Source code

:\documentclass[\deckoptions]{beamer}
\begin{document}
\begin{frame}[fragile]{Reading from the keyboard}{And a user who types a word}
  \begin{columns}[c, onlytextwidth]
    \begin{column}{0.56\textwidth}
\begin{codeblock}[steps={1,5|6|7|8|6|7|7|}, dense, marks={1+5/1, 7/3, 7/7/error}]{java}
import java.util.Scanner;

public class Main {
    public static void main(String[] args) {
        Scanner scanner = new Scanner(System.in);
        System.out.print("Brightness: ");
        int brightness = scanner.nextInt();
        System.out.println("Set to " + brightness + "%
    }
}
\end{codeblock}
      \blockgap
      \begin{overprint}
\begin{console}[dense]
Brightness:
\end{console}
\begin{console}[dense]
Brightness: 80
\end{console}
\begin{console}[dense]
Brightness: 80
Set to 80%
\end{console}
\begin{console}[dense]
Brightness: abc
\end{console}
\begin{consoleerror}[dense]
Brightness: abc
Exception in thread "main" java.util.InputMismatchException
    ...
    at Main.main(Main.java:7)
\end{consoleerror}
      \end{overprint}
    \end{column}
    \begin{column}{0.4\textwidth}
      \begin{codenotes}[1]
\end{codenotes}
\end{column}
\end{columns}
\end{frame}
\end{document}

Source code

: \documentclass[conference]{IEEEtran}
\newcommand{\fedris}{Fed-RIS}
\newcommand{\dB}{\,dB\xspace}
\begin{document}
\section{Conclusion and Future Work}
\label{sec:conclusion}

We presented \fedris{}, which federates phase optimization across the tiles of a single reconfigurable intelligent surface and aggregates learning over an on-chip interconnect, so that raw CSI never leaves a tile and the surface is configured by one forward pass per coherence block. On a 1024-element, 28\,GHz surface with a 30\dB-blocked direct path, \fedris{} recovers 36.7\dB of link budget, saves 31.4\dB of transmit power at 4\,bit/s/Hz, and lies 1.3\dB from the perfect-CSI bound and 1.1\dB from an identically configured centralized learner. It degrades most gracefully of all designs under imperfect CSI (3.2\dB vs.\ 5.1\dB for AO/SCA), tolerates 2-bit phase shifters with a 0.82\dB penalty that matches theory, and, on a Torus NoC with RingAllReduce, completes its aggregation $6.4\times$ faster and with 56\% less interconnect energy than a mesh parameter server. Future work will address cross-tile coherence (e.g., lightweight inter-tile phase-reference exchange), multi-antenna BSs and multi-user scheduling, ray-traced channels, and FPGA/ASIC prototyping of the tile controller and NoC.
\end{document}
⁂
Working from the entries above, filter out every line that lacks "Future" and copy what remains.

\section{Conclusion and Future Work}
We presented \fedris{}, which federates phase optimization across the tiles of a single reconfigurable intelligent surface and aggregates learning over an on-chip interconnect, so that raw CSI never leaves a tile and the surface is configured by one forward pass per coherence block. On a 1024-element, 28\,GHz surface with a 30\dB-blocked direct path, \fedris{} recovers 36.7\dB of link budget, saves 31.4\dB of transmit power at 4\,bit/s/Hz, and lies 1.3\dB from the perfect-CSI bound and 1.1\dB from an identically configured centralized learner. It degrades most gracefully of all designs under imperfect CSI (3.2\dB vs.\ 5.1\dB for AO/SCA), tolerates 2-bit phase shifters with a 0.82\dB penalty that matches theory, and, on a Torus NoC with RingAllReduce, completes its aggregation $6.4\times$ faster and with 56\% less interconnect energy than a mesh parameter server. Future work will address cross-tile coherence (e.g., lightweight inter-tile phase-reference exchange), multi-antenna BSs and multi-user scheduling, ray-traced channels, and FPGA/ASIC prototyping of the tile controller and NoC.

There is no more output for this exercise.